Copy the data word for word, keeping every line.

(Stored dataset items)
____________

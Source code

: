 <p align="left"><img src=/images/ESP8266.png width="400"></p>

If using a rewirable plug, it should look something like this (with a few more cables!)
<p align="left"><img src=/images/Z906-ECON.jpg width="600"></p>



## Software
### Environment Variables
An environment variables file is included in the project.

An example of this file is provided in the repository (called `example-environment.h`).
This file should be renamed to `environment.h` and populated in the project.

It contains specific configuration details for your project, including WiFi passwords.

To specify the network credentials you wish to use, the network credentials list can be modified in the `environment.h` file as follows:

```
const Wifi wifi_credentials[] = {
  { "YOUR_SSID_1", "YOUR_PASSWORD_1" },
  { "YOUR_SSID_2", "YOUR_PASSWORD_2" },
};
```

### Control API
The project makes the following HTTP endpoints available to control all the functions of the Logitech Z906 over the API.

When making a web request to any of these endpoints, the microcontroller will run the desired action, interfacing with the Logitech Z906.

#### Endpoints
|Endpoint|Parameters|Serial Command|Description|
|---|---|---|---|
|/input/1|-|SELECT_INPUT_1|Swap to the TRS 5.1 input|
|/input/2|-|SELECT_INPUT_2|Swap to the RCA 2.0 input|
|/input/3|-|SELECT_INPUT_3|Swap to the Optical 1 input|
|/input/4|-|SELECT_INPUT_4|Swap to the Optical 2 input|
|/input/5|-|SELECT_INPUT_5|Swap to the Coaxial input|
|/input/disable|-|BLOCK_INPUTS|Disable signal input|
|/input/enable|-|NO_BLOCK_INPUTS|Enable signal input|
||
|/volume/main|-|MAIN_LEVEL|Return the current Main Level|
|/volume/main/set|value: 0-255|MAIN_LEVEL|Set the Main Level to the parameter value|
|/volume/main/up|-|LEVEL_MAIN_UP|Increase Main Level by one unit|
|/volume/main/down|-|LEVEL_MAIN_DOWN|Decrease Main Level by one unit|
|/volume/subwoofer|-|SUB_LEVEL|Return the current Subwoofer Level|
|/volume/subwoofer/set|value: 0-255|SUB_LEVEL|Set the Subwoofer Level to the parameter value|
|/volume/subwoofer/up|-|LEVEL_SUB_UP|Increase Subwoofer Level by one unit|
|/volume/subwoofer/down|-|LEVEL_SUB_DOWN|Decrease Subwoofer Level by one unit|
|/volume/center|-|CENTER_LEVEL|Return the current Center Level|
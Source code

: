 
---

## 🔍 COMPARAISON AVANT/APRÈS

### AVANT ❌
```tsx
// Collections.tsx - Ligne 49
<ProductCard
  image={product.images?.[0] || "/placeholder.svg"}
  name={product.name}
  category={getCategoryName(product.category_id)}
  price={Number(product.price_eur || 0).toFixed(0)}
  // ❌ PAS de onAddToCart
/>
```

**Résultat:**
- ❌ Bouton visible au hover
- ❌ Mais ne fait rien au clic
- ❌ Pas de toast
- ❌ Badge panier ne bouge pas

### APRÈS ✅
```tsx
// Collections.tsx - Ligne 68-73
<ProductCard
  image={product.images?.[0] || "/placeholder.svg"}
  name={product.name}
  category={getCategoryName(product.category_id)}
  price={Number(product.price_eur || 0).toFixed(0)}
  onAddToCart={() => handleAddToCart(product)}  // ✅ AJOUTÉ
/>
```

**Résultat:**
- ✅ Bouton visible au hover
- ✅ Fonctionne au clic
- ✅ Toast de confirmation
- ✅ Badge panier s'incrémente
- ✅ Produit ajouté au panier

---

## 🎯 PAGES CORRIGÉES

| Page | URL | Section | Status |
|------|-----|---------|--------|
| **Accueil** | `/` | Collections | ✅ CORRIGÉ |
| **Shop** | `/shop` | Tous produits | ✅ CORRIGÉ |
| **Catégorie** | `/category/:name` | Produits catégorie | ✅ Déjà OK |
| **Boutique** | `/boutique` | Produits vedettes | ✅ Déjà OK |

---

____________

* _ANSWER TO THIS TASK_
Source code

: <p align="left"><img src=/images/ESP8266.png width="400"></p>

If using a rewirable plug, it should look something like this (with a few more cables!)
<p align="left"><img src=/images/Z906-ECON.jpg width="600"></p>



## Software
### Environment Variables
An environment variables file is included in the project.

An example of this file is provided in the repository (called `example-environment.h`).
This file should be renamed to `environment.h` and populated in the project.

It contains specific configuration details for your project, including WiFi passwords.

To specify the network credentials you wish to use, the network credentials list can be modified in the `environment.h` file as follows:

```
const Wifi wifi_credentials[] = {
  { "YOUR_SSID_1", "YOUR_PASSWORD_1" },
  { "YOUR_SSID_2", "YOUR_PASSWORD_2" },
};
```

### Control API
The project makes the following HTTP endpoints available to control all the functions of the Logitech Z906 over the API.

When making a web request to any of these endpoints, the microcontroller will run the desired action, interfacing with the Logitech Z906.

#### Endpoints
|Endpoint|Parameters|Serial Command|Description|
|---|---|---|---|
|/input/1|-|SELECT_INPUT_1|Swap to the TRS 5.1 input|
|/input/2|-|SELECT_INPUT_2|Swap to the RCA 2.0 input|
|/input/3|-|SELECT_INPUT_3|Swap to the Optical 1 input|
|/input/4|-|SELECT_INPUT_4|Swap to the Optical 2 input|
|/input/5|-|SELECT_INPUT_5|Swap to the Coaxial input|
|/input/disable|-|BLOCK_INPUTS|Disable signal input|
|/input/enable|-|NO_BLOCK_INPUTS|Enable signal input|
||
|/volume/main|-|MAIN_LEVEL|Return the current Main Level|
|/volume/main/set|value: 0-255|MAIN_LEVEL|Set the Main Level to the parameter value|
|/volume/main/up|-|LEVEL_MAIN_UP|Increase Main Level by one unit|
|/volume/main/down|-|LEVEL_MAIN_DOWN|Decrease Main Level by one unit|
|/volume/subwoofer|-|SUB_LEVEL|Return the current Subwoofer Level|
|/volume/subwoofer/set|value: 0-255|SUB_LEVEL|Set the Subwoofer Level to the parameter value|
|/volume/subwoofer/up|-|LEVEL_SUB_UP|Increase Subwoofer Level by one unit|
|/volume/subwoofer/down|-|LEVEL_SUB_DOWN|Decrease Subwoofer Level by one unit|
|/volume/center|-|CENTER_LEVEL|Return the current Center Level|
Source code

: 
---

## 🔍 COMPARAISON AVANT/APRÈS

### AVANT ❌
```tsx
// Collections.tsx - Ligne 49
<ProductCard
  image={product.images?.[0] || "/placeholder.svg"}
  name={product.name}
  category={getCategoryName(product.category_id)}
  price={Number(product.price_eur || 0).toFixed(0)}
  // ❌ PAS de onAddToCart
/>
```

**Résultat:**
- ❌ Bouton visible au hover
- ❌ Mais ne fait rien au clic
- ❌ Pas de toast
- ❌ Badge panier ne bouge pas

### APRÈS ✅
```tsx
// Collections.tsx - Ligne 68-73
<ProductCard
  image={product.images?.[0] || "/placeholder.svg"}
  name={product.name}
  category={getCategoryName(product.category_id)}
  price={Number(product.price_eur || 0).toFixed(0)}
  onAddToCart={() => handleAddToCart(product)}  // ✅ AJOUTÉ
/>
```

**Résultat:**
- ✅ Bouton visible au hover
- ✅ Fonctionne au clic
- ✅ Toast de confirmation
- ✅ Badge panier s'incrémente
- ✅ Produit ajouté au panier

---

## 🎯 PAGES CORRIGÉES

| Page | URL | Section | Status |
|------|-----|---------|--------|
| **Accueil** | `/` | Collections | ✅ CORRIGÉ |
| **Shop** | `/shop` | Tous produits | ✅ CORRIGÉ |
| **Catégorie** | `/category/:name` | Produits catégorie | ✅ Déjà OK |
| **Boutique** | `/boutique` | Produits vedettes | ✅ Déjà OK |

---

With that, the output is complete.